PC injured by man on the run from police awarded damages for control room reporting error
A former police constable has been awarded £210,000 in damages after a personal injury sheriff ruled that Authorised Firearms Officers ought to have been deployed to an incident in Inverness in which he suffered injuries from an individual who had run away from the police earlier in the day.
About this case:
- Citation:[2025] SC EDIN 81
- Judgment:
- Court:Sheriff Court
- Judge:Sheriff Iain W Nicol
Mark Card sought reparations against the Chief Constable of Police Scotland on the basis of the negligent actions of two employees of the defender, a PC in the area control room in Dundee and the on-duty firearms commander, and a failure to provide a safe system of work. Quantum was agreed at £350,000 subject to findings in respect of liability and contributory negligence.

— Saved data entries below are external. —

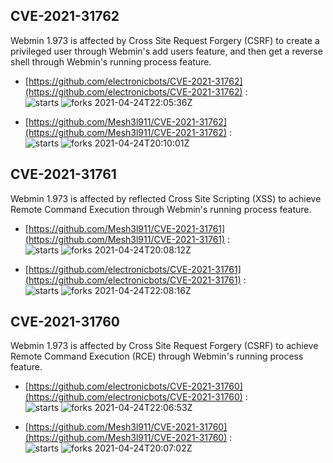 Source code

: ## CVE-2021-31762
 Webmin 1.973 is affected by Cross Site Request Forgery (CSRF) to create a privileged user through Webmin's add users feature, and then get a reverse shell through Webmin's running process feature.

- [https://github.com/electronicbots/CVE-2021-31762](https://github.com/electronicbots/CVE-2021-31762) :  
![starts](https://img.shields.io/github/stars/electronicbots/CVE-2021-31762.svg) 
![forks](https://img.shields.io/github/forks/electronicbots/CVE-2021-31762.svg) 
2021-04-24T22:05:36Z

- [https://github.com/Mesh3l911/CVE-2021-31762](https://github.com/Mesh3l911/CVE-2021-31762) :  
![starts](https://img.shields.io/github/stars/Mesh3l911/CVE-2021-31762.svg) 
![forks](https://img.shields.io/github/forks/Mesh3l911/CVE-2021-31762.svg) 
2021-04-24T20:10:01Z

## CVE-2021-31761
 Webmin 1.973 is affected by reflected Cross Site Scripting (XSS) to achieve Remote Command Execution through Webmin's running process feature.

- [https://github.com/Mesh3l911/CVE-2021-31761](https://github.com/Mesh3l911/CVE-2021-31761) :  
![starts](https://img.shields.io/github/stars/Mesh3l911/CVE-2021-31761.svg) 
![forks](https://img.shields.io/github/forks/Mesh3l911/CVE-2021-31761.svg) 
2021-04-24T20:08:12Z

- [https://github.com/electronicbots/CVE-2021-31761](https://github.com/electronicbots/CVE-2021-31761) :  
![starts](https://img.shields.io/github/stars/electronicbots/CVE-2021-31761.svg) 
![forks](https://img.shields.io/github/forks/electronicbots/CVE-2021-31761.svg) 
2021-04-24T22:08:16Z

## CVE-2021-31760
 Webmin 1.973 is affected by Cross Site Request Forgery (CSRF) to achieve Remote Command Execution (RCE) through Webmin's running process feature.

- [https://github.com/electronicbots/CVE-2021-31760](https://github.com/electronicbots/CVE-2021-31760) :  
![starts](https://img.shields.io/github/stars/electronicbots/CVE-2021-31760.svg) 
![forks](https://img.shields.io/github/forks/electronicbots/CVE-2021-31760.svg) 
2021-04-24T22:06:53Z

- [https://github.com/Mesh3l911/CVE-2021-31760](https://github.com/Mesh3l911/CVE-2021-31760) :  
![starts](https://img.shields.io/github/stars/Mesh3l911/CVE-2021-31760.svg) 
![forks](https://img.shields.io/github/forks/Mesh3l911/CVE-2021-31760.svg) 
2021-04-24T20:07:02Z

The case was heard by Sheriff Iain Nicol in the All-Scotland Sheriff Personal Injury Court at Edinburgh. Middleton KC and Brownlee, advocate, appeared for the pursuer and Hastie, advocate, for the defender.
Repeatedly punched
On 4 May 2019, the pursuer was a serving police constable and attended at an address where an individual who had escaped police custody earlier, C, was said to be present with a knife. The pursuer and other PCs, including a canine unit, took up position in order to enter the property and were informed that C was upstairs in a bedroom. The pursuer went upstairs first and entered the bedroom where C was sitting with an unidentified object in his hands.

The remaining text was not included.